The resolution also calls upon all countries to fully respect international law applicable to the rights and protection of women and girls, in particular the obligation under the Geneva Convention of 1949 and Additional Protocol thereto of 1977, the 1951 Refugee Convention and the Protocol thereto of 1967, the Convention on the Elimination of All Forms of Discrimination Against Women (CEDAW) and its Optional Protocol, and the Convention on the Rights of the Child and both its Optional Protocol on the Involvement of Children in Armed Conflict and its Optional Protocol on the Sale of Children, Child Prostitution and Child Pornography, and finally to bear in mind the provisions of the Rome Statute of the International Criminal Court.

== History ==
The resolution was passed unanimously in October 2000 after extensive lobbying by the NGO Working Group on Women, Peace and Security (NGO WG) and United Nations Development Fund for Women (UNIFEM; now succeeded by UN Women). Netumbo Nandi-Ndaitwah, then Minister of Women's Affairs in Namibia, initiated the resolution when the country took its turn chairing the Security Council. Ambassador Anwarul Chowdhury, representing Bangladesh at the Council, also made significant contributions by using Bangladesh's role as Council President to bring attention to women's contributions to peace and security. Chowdhury has remained a vocal and active advocate for full implementation of Resolution 1325. The NGO Working Group played a critical role in successfully lobbying the Council to hold open sessions on women, peace, and security, consulting with Council members on the resolution, and providing them with applicable information.

The 1995 Beijing Platform for Action contained an entire chapter focused on women, peace, and security. During the 1990s, the NGO community was increasingly concerned about the negative impacts of war on women, particularly widespread sexual violence seen in civil wars in Bosnia, West Africa, and Rwanda. Activists were also upset that women faced significant barriers to entering peace talks and the negative impacts that women experienced post-conflict. The Beijing Conference's 5th anniversary (Beijing+5) provided critical momentum for progress on women, peace, and security issues at the UN.

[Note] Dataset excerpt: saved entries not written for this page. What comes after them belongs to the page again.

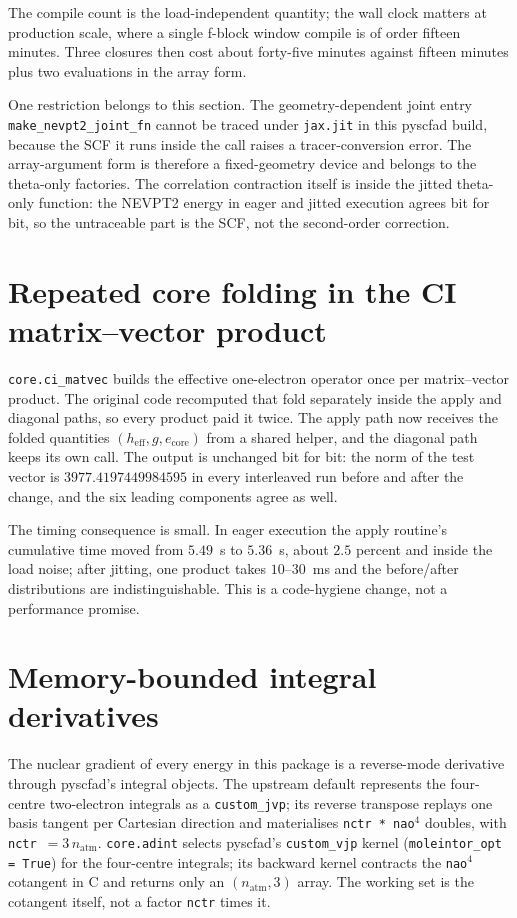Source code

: The compile count is the load-independent quantity; the wall clock
matters at production scale, where a single f-block window compile is
of order fifteen minutes.  Three closures then cost about forty-five
minutes against fifteen minutes plus two evaluations in the array
form.

One restriction belongs to this section.  The geometry-dependent joint
entry \texttt{make\_nevpt2\_\allowbreak joint\_fn} cannot be traced under
\texttt{jax.jit} in this pyscfad build, because the SCF it runs inside
the call raises a tracer-conversion error.  The array-argument form is
therefore a fixed-geometry device and belongs to the theta-only
factories.  The correlation contraction itself is inside the jitted
theta-only function: the NEVPT2 energy in eager and jitted execution
agrees bit for bit, so the untraceable part is the SCF, not the
second-order correction.

\section{Repeated core folding in the CI matrix--vector product}

\texttt{core.ci\_matvec} builds the effective one-electron operator
once per matrix--vector product.  The original code recomputed that
fold separately inside the apply and diagonal paths, so every product
paid it twice.  The apply path now receives the folded quantities
$(h_{\mathrm{eff}}, g, e_{\mathrm{core}})$ from a shared helper, and
the diagonal path keeps its own call.  The output is unchanged bit for
bit: the norm of the test vector is $3977.4197449984595$ in every
interleaved run before and after the change, and the six leading
components agree as well.

The timing consequence is small.  In eager execution the apply
routine's cumulative time moved from $5.49$~s to $5.36$~s, about
$2.5$ percent and inside the load noise; after jitting, one product
takes $10$--$30$~ms and the before/after distributions are
indistinguishable.  This is a code-hygiene change, not a performance
promise.

\section{Memory-bounded integral derivatives}
\label{sec:adint}

The nuclear gradient of every energy in this package is a reverse-mode
derivative through pyscfad's integral objects.  The upstream default
represents the four-centre two-electron integrals as a
\texttt{custom\_jvp}; its reverse transpose replays one basis tangent
per Cartesian direction and materialises \texttt{nctr * nao}$^4$
doubles, with \texttt{nctr}~$=3\,n_\mathrm{atm}$.  \texttt{core.adint}
selects pyscfad's \texttt{custom\_vjp} kernel
(\texttt{moleintor\_opt = True}) for the four-centre integrals; its
backward kernel contracts the \texttt{nao}$^4$ cotangent in C and
returns only an $(n_\mathrm{atm},3)$ array.  The working set is the
cotangent itself, not a factor \texttt{nctr} times it.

The resolution's history and passage is notable for the level of involvement by NGOs and civil society, who helped draft the resolution. The two-day debate on the resolution was also the first time the Council dedicated a discussion to women.

== Implementation ==
=== United Nations ===
The two main components of Resolution 1325 are addressing sexual violence in armed conflict and increasing women's participation in peace processes and political institutions. Within the United Nations, the resolution has led to an increased attention to gender mainstreaming, or assessing a policy's different impacts for women and men. The main programs implementing the resolution are UN Women and the Department of Peacekeeping Operations, although many other programs also apply it to their work.

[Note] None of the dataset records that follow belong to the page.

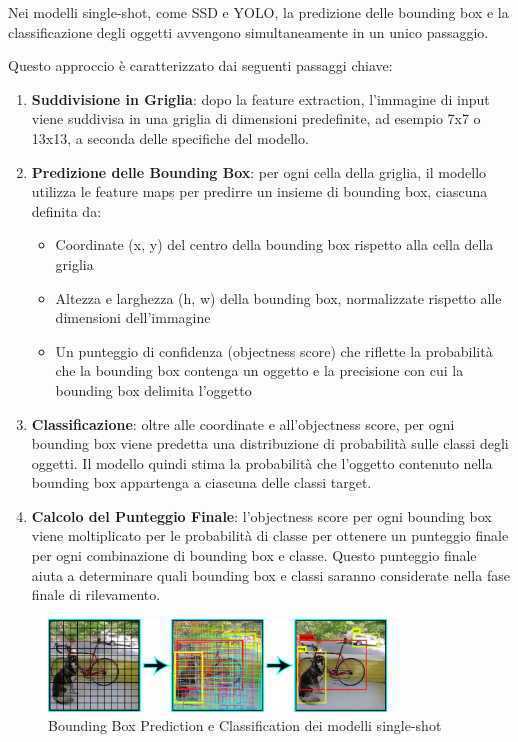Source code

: Nei modelli single-shot, come SSD e YOLO, la predizione delle bounding box e la classificazione degli oggetti avvengono simultaneamente in un unico passaggio.

Questo approccio è caratterizzato dai seguenti passaggi chiave:
\begin{enumerate}
  \item \textbf{Suddivisione in Griglia}: dopo la feature extraction, l'immagine di input viene suddivisa in una griglia di dimensioni predefinite, ad esempio 7x7 o 13x13, a seconda delle specifiche del modello.
  \item \textbf{Predizione delle Bounding Box}: per ogni cella della griglia, il modello utilizza le feature maps per predirre un insieme di bounding box, ciascuna definita da:
  \begin{itemize}
    \item Coordinate (x, y) del centro della bounding box rispetto alla cella della griglia
    \item Altezza e larghezza (h, w) della bounding box, normalizzate rispetto alle dimensioni dell'immagine
    \item Un punteggio di confidenza (objectness score) che riflette la probabilità che la bounding box contenga un oggetto e la precisione con cui la bounding box delimita l'oggetto
  \end{itemize}
  \item \textbf{Classificazione}: oltre alle coordinate e all'objectness score, per ogni bounding box viene predetta una distribuzione di probabilità sulle classi degli oggetti. Il modello quindi stima la probabilità che l'oggetto contenuto nella bounding box appartenga a ciascuna delle classi target.
  \item \textbf{Calcolo del Punteggio Finale}: l'objectness score per ogni bounding box viene moltiplicato per le probabilità di classe per ottenere un punteggio finale per ogni combinazione di bounding box e classe. Questo punteggio finale aiuta a determinare quali bounding box e classi saranno considerate nella fase finale di rilevamento.
\end{enumerate}

\begin{figure}[ht]
    \centering
    \includegraphics[width=0.8\textwidth]{files/capitoli/1-object-detection/assets/single-shot-grid.png}
    \caption{\label{fig:single-shot-grid}Bounding Box Prediction e Classification dei modelli single-shot\cite{5}}
\end{figure}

==== Four pillars of implementation ====
In 2009, Resolution 1889 called on the Secretary-General to develop a set of indicators to track the implementation of Resolution 1325. The indicators are used for UN programming, but have also been adopted by member states and NGOs. The indicators developed are the four pillars of prevention, protection, participation, and relief and recovery.
- Prevention focuses on preventing sexual and gender-based violence, as well as gender awareness in conflict prevention and early warning systems. This includes preventing sexual exploitation and abuse by peacekeeping forces.
- Protection involves improving women and girls' safety, physical and mental health, economic security, and overall well-being. It also focuses on improving the rights of women and girls and their legal protections.
- Participation refers to promoting women's participation in peace processes, increasing the numbers of women at all levels of decision-making institutions, and increasing partnerships with local women's organizations. Participation also includes increasing women's participation in the UN in senior positions, as Special Representatives and in peacekeeping missions and operations.
- Relief and recovery efforts should ensure the equal distribution of aid to women and girls and incorporate gender perspectives into relief and recovery efforts.

Specific indicators include tracking numbers related to outcomes, such as the number of women in peace negotiations, the number of military manuals that include measures on women's protection, or the number of cases investigated on violence against women.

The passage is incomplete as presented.